TASK REQUIREMENTS: Gather each line containing the string "starts" from these entries.
==== EXERCISE DATA
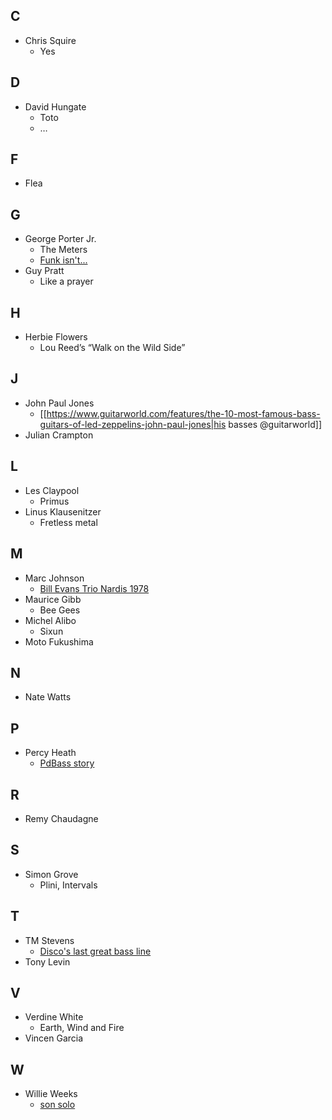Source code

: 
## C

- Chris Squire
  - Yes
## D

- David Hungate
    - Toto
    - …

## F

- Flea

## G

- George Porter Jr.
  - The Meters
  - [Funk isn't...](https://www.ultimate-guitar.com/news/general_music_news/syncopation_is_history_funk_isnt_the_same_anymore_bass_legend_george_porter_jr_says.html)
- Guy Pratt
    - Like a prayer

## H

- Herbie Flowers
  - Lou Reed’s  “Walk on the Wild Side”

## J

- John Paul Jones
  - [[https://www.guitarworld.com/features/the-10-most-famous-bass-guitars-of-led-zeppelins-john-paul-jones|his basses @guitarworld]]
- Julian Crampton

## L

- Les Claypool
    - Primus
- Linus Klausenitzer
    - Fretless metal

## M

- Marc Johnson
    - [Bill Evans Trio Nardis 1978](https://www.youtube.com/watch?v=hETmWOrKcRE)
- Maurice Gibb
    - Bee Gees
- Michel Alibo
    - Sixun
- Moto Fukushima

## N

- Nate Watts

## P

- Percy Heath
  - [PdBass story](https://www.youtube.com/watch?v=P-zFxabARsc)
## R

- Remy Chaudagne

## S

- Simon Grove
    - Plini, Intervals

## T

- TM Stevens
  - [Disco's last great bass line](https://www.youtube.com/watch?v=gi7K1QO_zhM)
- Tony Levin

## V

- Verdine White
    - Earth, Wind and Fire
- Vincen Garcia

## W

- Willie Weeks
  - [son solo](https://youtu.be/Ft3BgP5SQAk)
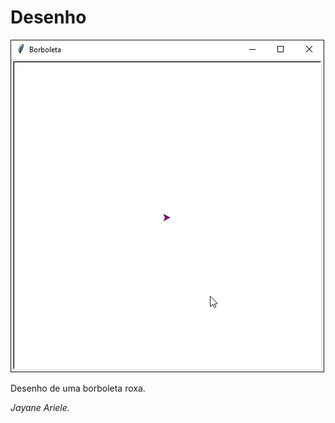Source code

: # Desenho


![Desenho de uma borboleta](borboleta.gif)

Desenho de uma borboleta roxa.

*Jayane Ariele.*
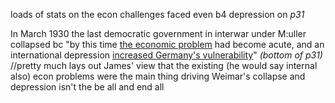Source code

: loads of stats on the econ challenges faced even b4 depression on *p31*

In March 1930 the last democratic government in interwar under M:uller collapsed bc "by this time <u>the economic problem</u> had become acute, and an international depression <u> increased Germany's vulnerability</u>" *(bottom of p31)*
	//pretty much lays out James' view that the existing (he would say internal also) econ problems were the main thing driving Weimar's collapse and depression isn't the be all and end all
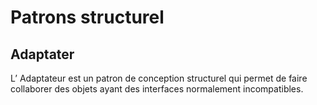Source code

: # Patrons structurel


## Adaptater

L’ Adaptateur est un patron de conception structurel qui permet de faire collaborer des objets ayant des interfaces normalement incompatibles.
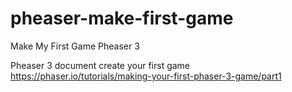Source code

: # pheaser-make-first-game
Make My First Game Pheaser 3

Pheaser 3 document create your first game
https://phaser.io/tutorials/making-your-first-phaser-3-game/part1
========
==== EXERCISE DATA
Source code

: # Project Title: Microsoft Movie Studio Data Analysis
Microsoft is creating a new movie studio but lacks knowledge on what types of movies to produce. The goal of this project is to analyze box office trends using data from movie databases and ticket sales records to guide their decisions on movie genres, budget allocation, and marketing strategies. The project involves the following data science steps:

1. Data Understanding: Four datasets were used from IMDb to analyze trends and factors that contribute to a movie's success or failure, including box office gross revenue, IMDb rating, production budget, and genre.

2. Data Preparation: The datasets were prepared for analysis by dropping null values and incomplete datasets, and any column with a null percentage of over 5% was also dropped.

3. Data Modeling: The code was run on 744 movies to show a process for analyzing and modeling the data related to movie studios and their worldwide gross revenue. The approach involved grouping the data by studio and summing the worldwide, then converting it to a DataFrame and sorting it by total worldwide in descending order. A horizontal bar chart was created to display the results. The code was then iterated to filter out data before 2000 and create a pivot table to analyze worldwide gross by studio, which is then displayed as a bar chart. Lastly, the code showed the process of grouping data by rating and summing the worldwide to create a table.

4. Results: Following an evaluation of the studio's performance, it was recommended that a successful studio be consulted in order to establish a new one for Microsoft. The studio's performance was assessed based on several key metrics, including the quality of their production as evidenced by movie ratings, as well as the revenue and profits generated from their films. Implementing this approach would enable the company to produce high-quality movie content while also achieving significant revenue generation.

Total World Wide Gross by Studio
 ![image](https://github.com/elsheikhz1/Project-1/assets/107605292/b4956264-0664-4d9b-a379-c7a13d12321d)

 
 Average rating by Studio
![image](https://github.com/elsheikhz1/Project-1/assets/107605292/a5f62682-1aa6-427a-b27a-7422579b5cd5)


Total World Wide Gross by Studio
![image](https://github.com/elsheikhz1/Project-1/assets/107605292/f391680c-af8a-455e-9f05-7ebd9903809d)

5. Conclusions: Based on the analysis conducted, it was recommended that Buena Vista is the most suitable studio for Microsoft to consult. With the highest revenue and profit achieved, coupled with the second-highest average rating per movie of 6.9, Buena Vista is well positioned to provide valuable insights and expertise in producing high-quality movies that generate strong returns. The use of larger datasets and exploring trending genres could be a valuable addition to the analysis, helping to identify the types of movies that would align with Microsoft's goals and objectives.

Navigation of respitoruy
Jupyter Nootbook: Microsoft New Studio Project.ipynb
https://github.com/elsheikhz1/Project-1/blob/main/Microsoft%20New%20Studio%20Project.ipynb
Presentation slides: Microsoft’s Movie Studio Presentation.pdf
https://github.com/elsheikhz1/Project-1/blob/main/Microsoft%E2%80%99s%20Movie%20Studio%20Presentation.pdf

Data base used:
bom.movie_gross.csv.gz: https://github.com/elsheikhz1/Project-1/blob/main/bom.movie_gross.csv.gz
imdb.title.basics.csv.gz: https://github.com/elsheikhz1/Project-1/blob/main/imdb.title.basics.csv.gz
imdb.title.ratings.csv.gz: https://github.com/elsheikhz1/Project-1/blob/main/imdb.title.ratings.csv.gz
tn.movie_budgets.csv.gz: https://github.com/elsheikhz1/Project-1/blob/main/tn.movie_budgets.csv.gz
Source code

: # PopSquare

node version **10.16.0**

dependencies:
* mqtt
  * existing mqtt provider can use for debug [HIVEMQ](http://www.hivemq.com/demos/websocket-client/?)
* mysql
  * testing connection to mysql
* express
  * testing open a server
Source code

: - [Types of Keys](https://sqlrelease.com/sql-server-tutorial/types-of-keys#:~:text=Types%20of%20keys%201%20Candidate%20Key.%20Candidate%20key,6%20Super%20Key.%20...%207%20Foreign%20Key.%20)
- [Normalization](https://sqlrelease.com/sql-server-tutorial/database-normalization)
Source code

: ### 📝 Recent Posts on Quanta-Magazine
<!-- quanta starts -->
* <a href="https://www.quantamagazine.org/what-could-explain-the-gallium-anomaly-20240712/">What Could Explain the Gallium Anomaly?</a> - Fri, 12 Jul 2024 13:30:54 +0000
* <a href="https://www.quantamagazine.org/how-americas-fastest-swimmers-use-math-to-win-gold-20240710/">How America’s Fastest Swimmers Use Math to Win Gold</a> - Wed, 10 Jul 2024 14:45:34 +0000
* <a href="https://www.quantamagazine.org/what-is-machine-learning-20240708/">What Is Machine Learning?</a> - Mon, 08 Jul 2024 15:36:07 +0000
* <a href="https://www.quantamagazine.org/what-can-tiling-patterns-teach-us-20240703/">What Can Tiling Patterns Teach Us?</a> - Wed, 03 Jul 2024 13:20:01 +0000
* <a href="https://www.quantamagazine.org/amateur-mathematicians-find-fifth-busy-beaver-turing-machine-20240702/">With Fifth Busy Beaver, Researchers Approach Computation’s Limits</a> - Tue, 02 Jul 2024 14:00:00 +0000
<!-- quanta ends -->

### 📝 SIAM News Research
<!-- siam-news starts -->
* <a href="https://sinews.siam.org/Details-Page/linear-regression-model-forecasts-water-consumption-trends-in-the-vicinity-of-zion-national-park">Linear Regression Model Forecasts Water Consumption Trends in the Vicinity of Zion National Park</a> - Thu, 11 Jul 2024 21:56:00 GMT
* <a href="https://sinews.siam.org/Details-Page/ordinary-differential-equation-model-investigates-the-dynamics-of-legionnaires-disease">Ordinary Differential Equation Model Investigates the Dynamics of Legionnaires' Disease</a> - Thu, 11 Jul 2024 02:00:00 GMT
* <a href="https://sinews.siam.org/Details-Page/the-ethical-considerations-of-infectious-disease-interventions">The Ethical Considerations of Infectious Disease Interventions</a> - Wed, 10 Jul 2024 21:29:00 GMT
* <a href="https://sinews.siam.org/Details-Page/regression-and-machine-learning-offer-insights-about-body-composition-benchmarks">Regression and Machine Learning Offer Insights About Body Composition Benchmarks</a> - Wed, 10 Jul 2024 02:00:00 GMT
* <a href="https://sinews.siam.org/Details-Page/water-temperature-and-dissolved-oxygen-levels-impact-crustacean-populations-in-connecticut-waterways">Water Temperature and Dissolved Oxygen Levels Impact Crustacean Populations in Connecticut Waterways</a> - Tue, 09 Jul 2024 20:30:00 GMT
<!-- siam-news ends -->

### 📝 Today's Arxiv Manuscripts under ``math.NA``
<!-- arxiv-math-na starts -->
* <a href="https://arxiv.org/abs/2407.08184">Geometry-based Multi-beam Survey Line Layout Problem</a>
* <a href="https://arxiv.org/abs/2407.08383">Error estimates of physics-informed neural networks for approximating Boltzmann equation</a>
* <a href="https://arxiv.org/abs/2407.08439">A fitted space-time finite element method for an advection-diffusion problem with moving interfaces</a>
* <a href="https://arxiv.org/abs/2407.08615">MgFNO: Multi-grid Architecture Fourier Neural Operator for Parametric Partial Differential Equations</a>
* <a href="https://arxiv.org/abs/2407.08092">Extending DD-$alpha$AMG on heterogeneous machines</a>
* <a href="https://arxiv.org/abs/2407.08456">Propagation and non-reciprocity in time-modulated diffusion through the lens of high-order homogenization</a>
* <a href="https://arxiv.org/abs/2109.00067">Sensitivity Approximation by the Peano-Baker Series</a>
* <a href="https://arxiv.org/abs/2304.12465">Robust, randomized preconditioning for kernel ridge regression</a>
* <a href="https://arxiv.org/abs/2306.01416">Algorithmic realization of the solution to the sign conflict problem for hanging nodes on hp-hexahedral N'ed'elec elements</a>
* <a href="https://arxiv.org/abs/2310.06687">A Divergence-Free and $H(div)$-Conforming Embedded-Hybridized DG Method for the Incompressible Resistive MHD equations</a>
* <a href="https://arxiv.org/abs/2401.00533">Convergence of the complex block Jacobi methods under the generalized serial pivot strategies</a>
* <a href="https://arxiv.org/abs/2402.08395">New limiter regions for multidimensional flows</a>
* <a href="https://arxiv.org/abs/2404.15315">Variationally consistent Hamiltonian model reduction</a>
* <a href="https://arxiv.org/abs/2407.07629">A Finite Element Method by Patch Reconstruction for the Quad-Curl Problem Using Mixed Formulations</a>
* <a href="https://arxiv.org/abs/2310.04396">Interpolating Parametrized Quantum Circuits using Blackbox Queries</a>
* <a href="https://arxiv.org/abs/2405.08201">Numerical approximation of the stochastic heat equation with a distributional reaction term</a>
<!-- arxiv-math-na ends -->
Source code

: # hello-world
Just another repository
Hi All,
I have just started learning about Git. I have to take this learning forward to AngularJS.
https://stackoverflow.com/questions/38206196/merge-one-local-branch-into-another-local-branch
========
TASK RESULT:
<!-- quanta starts -->
<!-- siam-news starts -->
<!-- arxiv-math-na starts -->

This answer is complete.